(pd) Nachdem letztes Jahr der erste Schweizer seit 2006 Gold an der Internationalen Mathematik-Olympiade (IMO) gewann, geht die Erfolgssträhne weiter. Felix Xu aus Killwangen, Schüler der Kantonsschule Wettingen, erreichte am 21. Juli die Spitze seiner mehrjährigen "olympischen" Karriere: Er nahm in Bath, England, die insgesamt dritte Schweizer Goldmedaille entgegen.
Als es ihm am zweiten Prüfungstag der IMO 2024 gelang, das zweite Problem zu lösen, wusste Felix: Ich gewinne mindestens Silber.
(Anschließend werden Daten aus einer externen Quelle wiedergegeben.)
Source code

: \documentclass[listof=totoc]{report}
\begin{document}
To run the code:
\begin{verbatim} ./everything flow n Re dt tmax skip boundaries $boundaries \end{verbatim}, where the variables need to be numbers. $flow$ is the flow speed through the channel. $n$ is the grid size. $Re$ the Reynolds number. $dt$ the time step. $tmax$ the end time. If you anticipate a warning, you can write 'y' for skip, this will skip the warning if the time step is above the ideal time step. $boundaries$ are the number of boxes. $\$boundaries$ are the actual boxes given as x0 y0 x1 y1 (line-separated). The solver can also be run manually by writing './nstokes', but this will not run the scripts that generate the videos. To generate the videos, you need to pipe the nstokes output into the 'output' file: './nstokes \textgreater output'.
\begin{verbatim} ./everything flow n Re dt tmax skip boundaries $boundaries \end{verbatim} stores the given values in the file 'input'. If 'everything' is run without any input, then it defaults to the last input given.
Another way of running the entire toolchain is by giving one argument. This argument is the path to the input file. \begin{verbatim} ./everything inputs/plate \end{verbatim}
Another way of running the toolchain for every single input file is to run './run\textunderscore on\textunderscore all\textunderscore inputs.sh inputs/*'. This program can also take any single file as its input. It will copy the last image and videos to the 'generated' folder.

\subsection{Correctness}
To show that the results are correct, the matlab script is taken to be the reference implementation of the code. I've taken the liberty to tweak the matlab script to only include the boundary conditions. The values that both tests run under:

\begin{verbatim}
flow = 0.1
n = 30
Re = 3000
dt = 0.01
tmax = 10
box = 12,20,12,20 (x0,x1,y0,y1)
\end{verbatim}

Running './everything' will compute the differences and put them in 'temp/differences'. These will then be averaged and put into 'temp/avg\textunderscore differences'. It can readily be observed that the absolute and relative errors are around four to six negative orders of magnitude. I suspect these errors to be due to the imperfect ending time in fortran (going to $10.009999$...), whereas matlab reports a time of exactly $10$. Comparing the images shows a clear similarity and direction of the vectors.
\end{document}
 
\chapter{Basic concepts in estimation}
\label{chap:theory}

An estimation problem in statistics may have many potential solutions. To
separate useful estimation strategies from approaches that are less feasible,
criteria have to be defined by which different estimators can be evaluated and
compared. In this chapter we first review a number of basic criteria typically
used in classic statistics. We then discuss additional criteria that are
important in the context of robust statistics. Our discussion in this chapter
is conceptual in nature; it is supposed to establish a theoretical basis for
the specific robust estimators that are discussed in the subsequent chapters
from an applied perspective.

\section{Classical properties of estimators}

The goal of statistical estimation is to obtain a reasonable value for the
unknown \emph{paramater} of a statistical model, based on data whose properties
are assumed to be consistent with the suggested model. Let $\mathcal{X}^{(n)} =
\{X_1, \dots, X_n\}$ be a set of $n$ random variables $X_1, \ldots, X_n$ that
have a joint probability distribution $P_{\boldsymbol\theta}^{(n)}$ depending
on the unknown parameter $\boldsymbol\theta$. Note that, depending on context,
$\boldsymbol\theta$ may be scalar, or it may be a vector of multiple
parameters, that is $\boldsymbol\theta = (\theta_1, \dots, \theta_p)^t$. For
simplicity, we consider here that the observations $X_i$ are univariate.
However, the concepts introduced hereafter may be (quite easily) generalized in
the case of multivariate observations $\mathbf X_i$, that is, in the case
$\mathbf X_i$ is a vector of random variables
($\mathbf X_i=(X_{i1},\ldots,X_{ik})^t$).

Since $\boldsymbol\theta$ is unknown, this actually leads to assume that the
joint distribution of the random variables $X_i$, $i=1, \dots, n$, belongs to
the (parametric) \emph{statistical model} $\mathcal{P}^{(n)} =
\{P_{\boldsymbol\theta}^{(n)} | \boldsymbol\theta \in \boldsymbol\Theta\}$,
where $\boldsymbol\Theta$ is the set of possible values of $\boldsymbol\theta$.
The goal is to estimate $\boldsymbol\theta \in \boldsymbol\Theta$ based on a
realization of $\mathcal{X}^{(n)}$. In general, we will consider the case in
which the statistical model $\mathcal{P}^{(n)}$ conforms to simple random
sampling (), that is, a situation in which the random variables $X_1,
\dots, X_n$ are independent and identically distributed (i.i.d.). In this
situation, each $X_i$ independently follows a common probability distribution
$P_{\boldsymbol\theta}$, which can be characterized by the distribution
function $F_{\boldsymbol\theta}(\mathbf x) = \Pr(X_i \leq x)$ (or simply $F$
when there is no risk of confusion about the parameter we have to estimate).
Am Ende reichte es sogar für Gold - zum dritten Mal für die Schweiz seit ihrer ersten Teilnahme 1991. „Wenn man die Welt der Mathematik-Olympiaden nicht kennt, ist es schwer zu verstehen, was für eine Leistung das ist”, erklärt Arnaud Maret von der Sorbonne-Universität. “IMO-Gold ist die grösste mathematische Herausforderung für Mittelschüler*innen und bedarf sowohl guter Förderung, wie sie die Schweizer Mathematik-Olympiade bietet, als auch eine für dieses Alter besonders beeindruckende Disziplin.” Auch der Verstand eines Goldmedaillisten braucht mal Pause: “Ich gehe jetzt erstmal einen Monat nach China und denke nicht an Mathe”, so Felix. Danach wartet auf ihn das Mathematikstudium an der ETHZ. Mitmachen kann er dann nicht mehr, er hat aber vor, sich freiwillig für die Schweizer Mathematik-Olympiade zu engagieren. Vielleicht wird er sein Wissen schon bald an den oder die Gold-Gewinner*in von morgen weitergeben.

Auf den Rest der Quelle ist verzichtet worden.